BEGIN
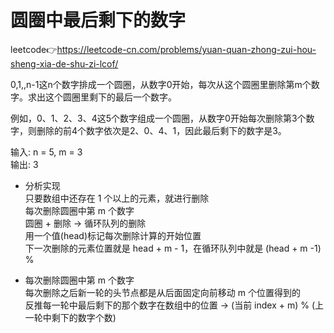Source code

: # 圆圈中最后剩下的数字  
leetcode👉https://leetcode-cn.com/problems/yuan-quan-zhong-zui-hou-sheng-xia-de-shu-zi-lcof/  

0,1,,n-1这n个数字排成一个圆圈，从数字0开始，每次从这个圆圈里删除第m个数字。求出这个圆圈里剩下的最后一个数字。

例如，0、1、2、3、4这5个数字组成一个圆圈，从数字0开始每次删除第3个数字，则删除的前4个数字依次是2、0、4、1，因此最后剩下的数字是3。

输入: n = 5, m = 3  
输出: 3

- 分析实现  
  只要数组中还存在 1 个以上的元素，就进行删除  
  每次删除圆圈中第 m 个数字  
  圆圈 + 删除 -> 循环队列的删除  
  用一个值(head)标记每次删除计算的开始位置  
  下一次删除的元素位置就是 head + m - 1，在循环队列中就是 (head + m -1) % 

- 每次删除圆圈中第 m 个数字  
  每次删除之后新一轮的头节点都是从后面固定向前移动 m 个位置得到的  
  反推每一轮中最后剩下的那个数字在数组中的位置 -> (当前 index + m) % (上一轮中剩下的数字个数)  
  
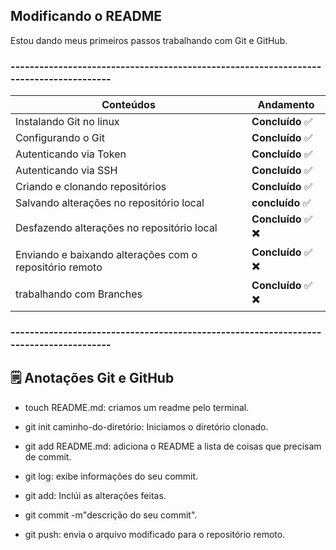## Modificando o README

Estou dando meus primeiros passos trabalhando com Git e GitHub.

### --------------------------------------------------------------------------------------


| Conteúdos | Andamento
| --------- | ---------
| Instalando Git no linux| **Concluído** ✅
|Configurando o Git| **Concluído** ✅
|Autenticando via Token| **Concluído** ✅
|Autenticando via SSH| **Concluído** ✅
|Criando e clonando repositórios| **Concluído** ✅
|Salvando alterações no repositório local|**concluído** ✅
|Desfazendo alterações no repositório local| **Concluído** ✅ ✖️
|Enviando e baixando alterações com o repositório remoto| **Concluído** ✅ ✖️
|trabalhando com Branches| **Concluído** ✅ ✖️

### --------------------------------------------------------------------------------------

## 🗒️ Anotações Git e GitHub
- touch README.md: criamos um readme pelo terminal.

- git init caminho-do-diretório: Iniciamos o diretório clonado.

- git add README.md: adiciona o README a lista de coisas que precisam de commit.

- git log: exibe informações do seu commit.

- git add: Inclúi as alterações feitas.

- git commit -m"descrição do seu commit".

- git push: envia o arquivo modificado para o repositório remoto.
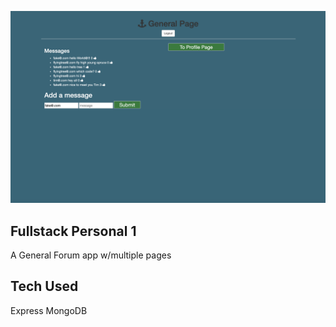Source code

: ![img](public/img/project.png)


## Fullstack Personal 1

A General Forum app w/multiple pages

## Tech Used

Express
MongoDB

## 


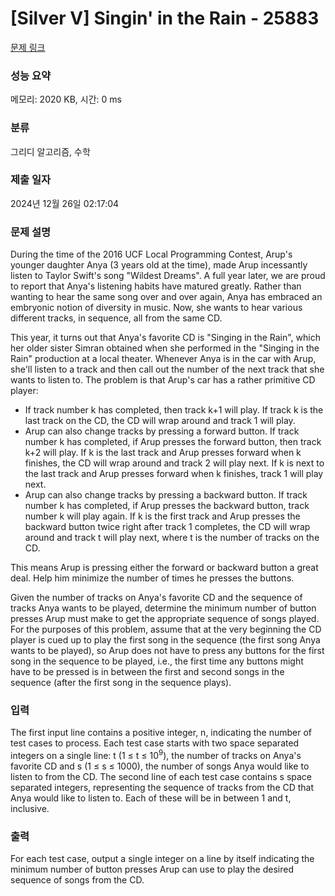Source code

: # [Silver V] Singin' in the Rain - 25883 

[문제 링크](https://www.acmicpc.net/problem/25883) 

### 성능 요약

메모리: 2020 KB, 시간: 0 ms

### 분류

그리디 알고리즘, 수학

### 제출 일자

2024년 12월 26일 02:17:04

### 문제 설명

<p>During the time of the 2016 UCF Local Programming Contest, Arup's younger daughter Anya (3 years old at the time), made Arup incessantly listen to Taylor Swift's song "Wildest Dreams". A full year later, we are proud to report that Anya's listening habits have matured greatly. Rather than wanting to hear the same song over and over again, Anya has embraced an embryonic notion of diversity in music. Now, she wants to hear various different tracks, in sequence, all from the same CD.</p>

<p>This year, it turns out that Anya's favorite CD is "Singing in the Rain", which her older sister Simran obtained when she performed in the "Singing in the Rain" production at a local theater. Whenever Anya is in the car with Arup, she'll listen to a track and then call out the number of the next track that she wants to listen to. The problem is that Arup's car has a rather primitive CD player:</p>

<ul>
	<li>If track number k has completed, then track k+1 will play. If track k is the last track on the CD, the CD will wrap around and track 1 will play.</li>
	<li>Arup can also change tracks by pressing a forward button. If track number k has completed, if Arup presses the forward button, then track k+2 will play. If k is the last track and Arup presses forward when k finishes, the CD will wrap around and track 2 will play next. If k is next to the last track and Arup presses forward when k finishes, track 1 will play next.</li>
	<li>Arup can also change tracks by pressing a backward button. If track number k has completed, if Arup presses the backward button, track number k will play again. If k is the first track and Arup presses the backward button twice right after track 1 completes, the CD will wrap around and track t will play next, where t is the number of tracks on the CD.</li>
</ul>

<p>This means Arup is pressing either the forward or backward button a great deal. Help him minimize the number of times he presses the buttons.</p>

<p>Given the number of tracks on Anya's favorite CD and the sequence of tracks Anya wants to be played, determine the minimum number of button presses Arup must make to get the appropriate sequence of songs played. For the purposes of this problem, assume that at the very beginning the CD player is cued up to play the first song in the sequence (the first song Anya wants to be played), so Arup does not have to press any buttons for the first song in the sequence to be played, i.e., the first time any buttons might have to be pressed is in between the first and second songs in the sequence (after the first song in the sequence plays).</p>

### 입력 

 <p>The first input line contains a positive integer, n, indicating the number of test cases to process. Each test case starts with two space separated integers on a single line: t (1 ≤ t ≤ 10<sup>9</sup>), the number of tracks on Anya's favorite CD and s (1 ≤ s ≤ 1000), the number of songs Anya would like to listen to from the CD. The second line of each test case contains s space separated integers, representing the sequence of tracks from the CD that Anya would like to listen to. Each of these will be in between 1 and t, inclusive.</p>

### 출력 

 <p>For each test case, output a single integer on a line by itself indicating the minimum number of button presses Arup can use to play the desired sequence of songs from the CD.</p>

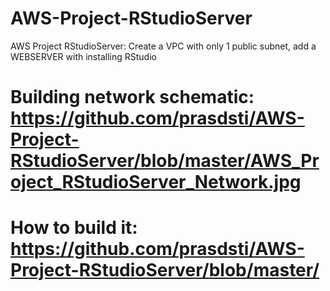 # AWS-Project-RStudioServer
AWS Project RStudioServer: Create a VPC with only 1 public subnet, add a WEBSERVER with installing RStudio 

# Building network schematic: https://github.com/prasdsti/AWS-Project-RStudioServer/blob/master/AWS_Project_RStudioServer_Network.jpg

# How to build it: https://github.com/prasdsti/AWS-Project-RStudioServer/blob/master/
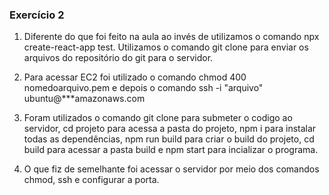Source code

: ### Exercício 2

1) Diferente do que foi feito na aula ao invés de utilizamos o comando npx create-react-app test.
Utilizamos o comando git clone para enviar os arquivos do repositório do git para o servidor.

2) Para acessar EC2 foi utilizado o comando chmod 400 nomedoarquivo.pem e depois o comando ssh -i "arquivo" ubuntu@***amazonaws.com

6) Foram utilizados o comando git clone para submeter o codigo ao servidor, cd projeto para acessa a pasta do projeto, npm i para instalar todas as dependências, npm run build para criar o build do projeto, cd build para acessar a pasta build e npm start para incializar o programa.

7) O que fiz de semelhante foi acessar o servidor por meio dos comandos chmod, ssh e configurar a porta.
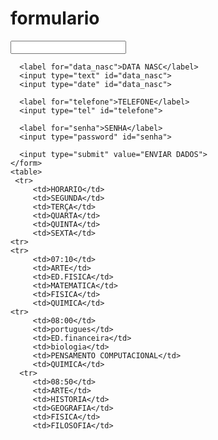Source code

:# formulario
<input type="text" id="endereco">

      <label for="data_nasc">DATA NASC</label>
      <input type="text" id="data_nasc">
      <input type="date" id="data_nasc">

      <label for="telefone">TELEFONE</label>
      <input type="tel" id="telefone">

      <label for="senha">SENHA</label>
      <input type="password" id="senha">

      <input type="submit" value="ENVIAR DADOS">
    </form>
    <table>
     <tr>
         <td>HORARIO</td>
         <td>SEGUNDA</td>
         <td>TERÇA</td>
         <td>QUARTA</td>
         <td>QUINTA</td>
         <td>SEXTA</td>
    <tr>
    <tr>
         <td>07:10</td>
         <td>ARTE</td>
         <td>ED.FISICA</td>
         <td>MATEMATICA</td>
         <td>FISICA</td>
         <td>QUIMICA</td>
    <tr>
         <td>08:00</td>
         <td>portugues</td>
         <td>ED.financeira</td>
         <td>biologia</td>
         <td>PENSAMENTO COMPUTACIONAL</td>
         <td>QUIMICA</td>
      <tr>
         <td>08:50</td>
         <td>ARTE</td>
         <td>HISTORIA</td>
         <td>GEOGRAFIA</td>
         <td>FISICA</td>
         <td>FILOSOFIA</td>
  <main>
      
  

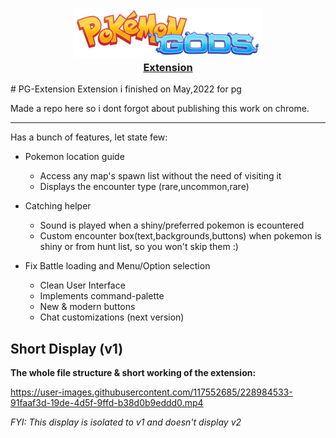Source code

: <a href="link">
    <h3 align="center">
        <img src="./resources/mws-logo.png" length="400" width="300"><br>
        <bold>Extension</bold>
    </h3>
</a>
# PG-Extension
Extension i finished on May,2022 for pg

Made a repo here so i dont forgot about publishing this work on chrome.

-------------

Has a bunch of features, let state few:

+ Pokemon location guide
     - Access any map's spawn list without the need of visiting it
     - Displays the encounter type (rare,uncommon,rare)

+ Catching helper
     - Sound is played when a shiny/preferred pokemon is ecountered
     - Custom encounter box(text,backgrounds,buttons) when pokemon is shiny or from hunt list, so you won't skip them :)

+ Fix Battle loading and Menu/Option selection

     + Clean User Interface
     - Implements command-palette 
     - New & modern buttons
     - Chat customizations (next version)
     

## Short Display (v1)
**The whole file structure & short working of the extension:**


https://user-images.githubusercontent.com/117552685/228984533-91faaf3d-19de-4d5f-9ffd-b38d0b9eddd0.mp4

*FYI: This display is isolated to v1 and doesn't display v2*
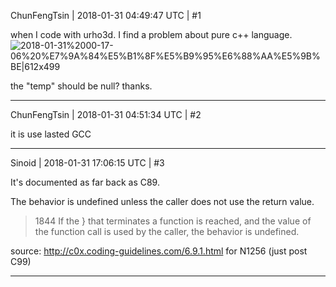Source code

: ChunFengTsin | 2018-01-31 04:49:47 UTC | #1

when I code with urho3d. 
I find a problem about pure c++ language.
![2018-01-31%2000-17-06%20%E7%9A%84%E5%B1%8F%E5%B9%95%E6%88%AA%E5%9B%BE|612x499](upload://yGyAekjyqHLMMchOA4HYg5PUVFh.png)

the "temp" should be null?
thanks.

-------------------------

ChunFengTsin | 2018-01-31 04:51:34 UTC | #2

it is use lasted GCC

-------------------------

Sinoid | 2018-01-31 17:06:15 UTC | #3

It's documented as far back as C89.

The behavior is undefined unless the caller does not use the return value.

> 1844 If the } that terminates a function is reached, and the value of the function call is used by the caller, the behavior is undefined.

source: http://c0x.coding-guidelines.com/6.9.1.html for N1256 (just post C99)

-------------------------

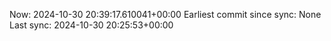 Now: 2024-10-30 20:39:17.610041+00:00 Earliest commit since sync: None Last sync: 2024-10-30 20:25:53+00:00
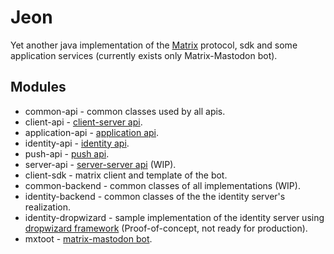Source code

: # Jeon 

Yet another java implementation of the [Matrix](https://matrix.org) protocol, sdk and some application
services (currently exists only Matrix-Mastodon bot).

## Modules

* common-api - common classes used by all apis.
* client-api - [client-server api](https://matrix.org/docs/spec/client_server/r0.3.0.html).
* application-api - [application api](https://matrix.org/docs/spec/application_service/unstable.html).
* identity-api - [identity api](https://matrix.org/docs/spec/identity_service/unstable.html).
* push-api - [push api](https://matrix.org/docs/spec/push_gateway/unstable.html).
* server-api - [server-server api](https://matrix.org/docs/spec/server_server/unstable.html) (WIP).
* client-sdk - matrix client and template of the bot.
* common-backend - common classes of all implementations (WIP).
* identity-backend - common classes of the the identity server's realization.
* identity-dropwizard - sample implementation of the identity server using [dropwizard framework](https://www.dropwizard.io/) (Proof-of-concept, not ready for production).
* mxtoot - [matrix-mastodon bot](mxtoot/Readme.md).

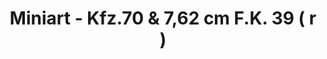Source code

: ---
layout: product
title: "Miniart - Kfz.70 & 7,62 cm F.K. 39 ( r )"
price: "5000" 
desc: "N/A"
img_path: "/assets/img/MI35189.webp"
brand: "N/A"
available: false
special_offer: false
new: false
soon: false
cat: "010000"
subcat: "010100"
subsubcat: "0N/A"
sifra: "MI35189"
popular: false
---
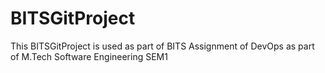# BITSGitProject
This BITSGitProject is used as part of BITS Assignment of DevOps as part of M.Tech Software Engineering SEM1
END
• About this exercise: All lines in the listing above from the line containing "all implementations (WIP)." to the line containing "identity server's realization.", inclusive, should be retyped exactly; no other lines should appear.

• Result for this task:
* common-backend - common classes of all implementations (WIP).
* identity-backend - common classes of the the identity server's realization.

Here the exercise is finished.